VC boyutu bize derin öğrenme hakkında ne anlatıyor?


15

Temel makine öğreniminde aşağıdaki "temel kurallar" öğretilir:

a) verilerinizin boyutu, hipotez kümenizin VC boyutunun boyutunun en az 10 katı olmalıdır.

b) N bağlantılı bir sinir ağının VC boyutu yaklaşık N'dir.

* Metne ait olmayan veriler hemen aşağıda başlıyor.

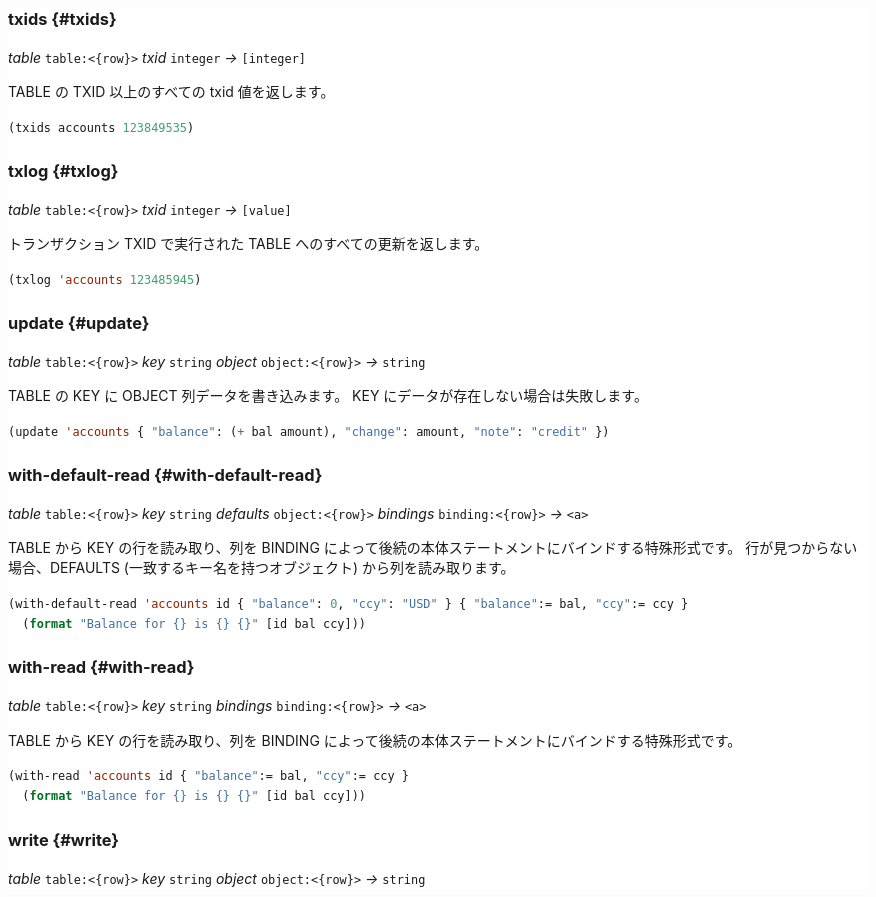 ### txids {#txids}

*table* `table:<{row}>` *txid* `integer` *→* `[integer]`

TABLE の TXID 以上のすべての txid 値を返します。

```lisp
(txids accounts 123849535)
```

### txlog {#txlog}

*table* `table:<{row}>` *txid* `integer` *→* `[value]`

トランザクション TXID で実行された TABLE へのすべての更新を返します。

```lisp
(txlog 'accounts 123485945)
```

### update {#update}

*table* `table:<{row}>` *key* `string` *object* `object:<{row}>` *→* `string`

TABLE の KEY に OBJECT 列データを書き込みます。
 KEY にデータが存在しない場合は失敗します。

```lisp
(update 'accounts { "balance": (+ bal amount), "change": amount, "note": "credit" })
```

### with-default-read {#with-default-read}

*table* `table:<{row}>` *key* `string` *defaults* `object:<{row}>` *bindings* `binding:<{row}>` *→* `<a>`

TABLE から KEY の行を読み取り、列を BINDING によって後続の本体ステートメントにバインドする特殊形式です。
行が見つからない場合、DEFAULTS (一致するキー名を持つオブジェクト) から列を読み取ります。

```lisp
(with-default-read 'accounts id { "balance": 0, "ccy": "USD" } { "balance":= bal, "ccy":= ccy }
  (format "Balance for {} is {} {}" [id bal ccy]))
```

### with-read {#with-read}

*table* `table:<{row}>` *key* `string` *bindings* `binding:<{row}>` *→* `<a>`

TABLE から KEY の行を読み取り、列を BINDING によって後続の本体ステートメントにバインドする特殊形式です。

```lisp
(with-read 'accounts id { "balance":= bal, "ccy":= ccy }
  (format "Balance for {} is {} {}" [id bal ccy]))
```

### write {#write}

*table* `table:<{row}>` *key* `string` *object* `object:<{row}>` *→* `string`
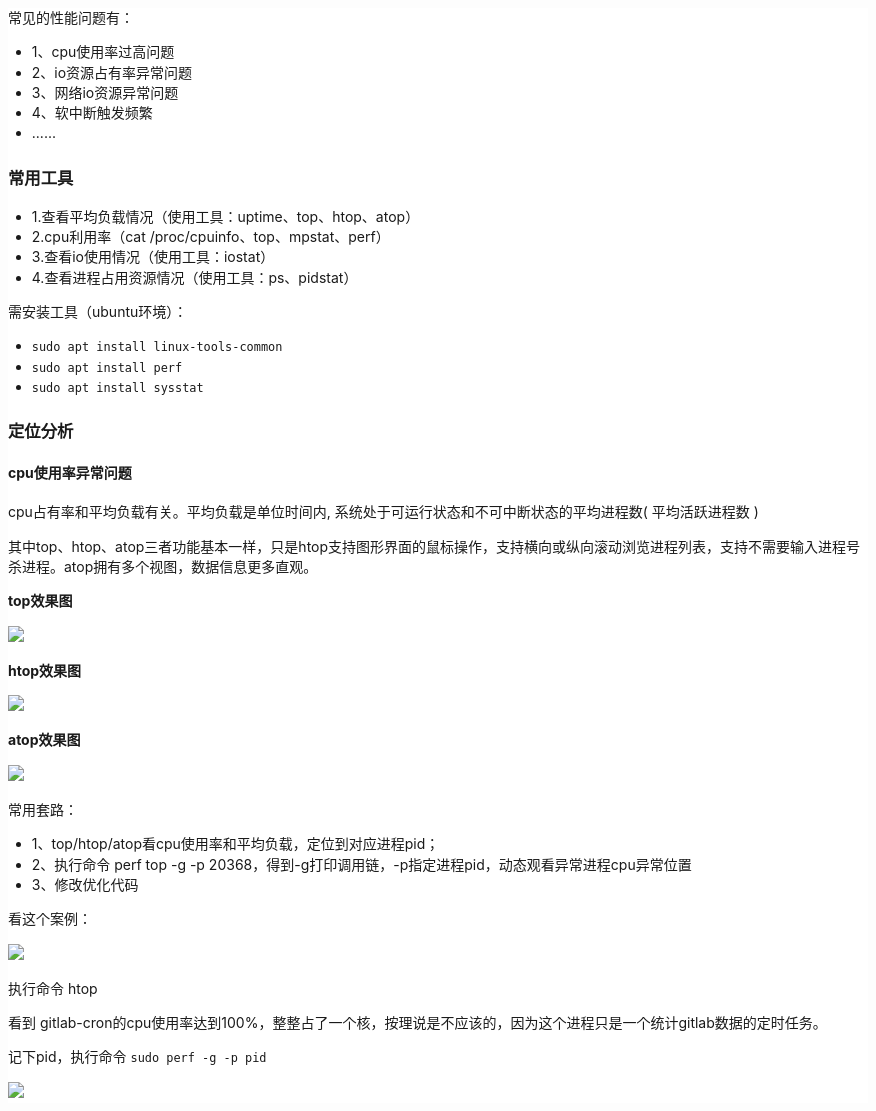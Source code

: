 常见的性能问题有：

- 1、cpu使用率过高问题
- 2、io资源占有率异常问题
- 3、网络io资源异常问题
- 4、软中断触发频繁
- ......

### 常用工具
- 1.查看平均负载情况（使用工具：uptime、top、htop、atop）
- 2.cpu利用率（cat /proc/cpuinfo、top、mpstat、perf）
- 3.查看io使用情况（使用工具：iostat）
- 4.查看进程占用资源情况（使用工具：ps、pidstat）

需安装工具（ubuntu环境）：

- `sudo apt install linux-tools-common`
- `sudo apt install perf`
- `sudo apt install sysstat`

### 定位分析
#### cpu使用率异常问题
cpu占有率和平均负载有关。平均负载是单位时间内, 系统处于可运行状态和不可中断状态的平均进程数( 平均活跃进程数 )

其中top、htop、atop三者功能基本一样，只是htop支持图形界面的鼠标操作，支持横向或纵向滚动浏览进程列表，支持不需要输入进程号杀进程。atop拥有多个视图，数据信息更多直观。

**top效果图**

![](https://lexiangla.com/assets/45fb6fa8137f11eabf3c0a58ac130f84)

**htop效果图**

![](https://lexiangla.com/assets/4f5331b2137f11eab8a80a58ac130f84)

**atop效果图**

![](https://lexiangla.com/assets/55e8af8e137f11eaba270a58ac1318a9)

常用套路：

- 1、top/htop/atop看cpu使用率和平均负载，定位到对应进程pid；
- 2、执行命令 perf top -g -p 20368，得到-g打印调用链，-p指定进程pid，动态观看异常进程cpu异常位置
- 3、修改优化代码

看这个案例：

![](https://lexiangla.com/assets/859709ba137f11eab2160a58ac13098b)

执行命令 htop

看到 gitlab-cron的cpu使用率达到100%，整整占了一个核，按理说是不应该的，因为这个进程只是一个统计gitlab数据的定时任务。

记下pid，执行命令 `sudo perf -g -p pid`

![](https://lexiangla.com/assets/a0e07a8a137f11ea88ad0a58ac1318a9)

Yani derin bir öğrenme sinir ağı milyonlarca ünite dediğinde, bu milyarlarca veri noktasına sahip olmamız gerektiği anlamına mı geliyor? Lütfen buna biraz ışık tutabilir misin?


Derin bir sinir ağında belirttiğiniz gibi milyonlarca birim olmayacak. Ancak milyonlarca bağlantısı olacaktır. İkinci temel kuralınızın, öncelikle düzenli yapıları nedeniyle (örneğin, bırakma ile CNN) bu ağlar için geçerli olmadığını varsayacağım.
pir

Bence anahtar VC sınırının sonsuz olmaması. Eğer sonlu ise, PAC teorisi bize öğrenmenin uygulanabilir olduğunu söyler. Ne kadar veri, bu başka bir soru.
Vladislavs Dovgalecs

Yanıtlar:


4

Bahsettiğiniz temel kural, bir sinir ağına uygulanamaz.

Bir sinir ağının bazı temel parametreleri vardır, yani ağırlıkları ve sapmaları. Ağırlık sayısı ağ katmanları arasındaki bağlantı sayısına ve yanlılık sayısı nöron sayısına bağlıdır.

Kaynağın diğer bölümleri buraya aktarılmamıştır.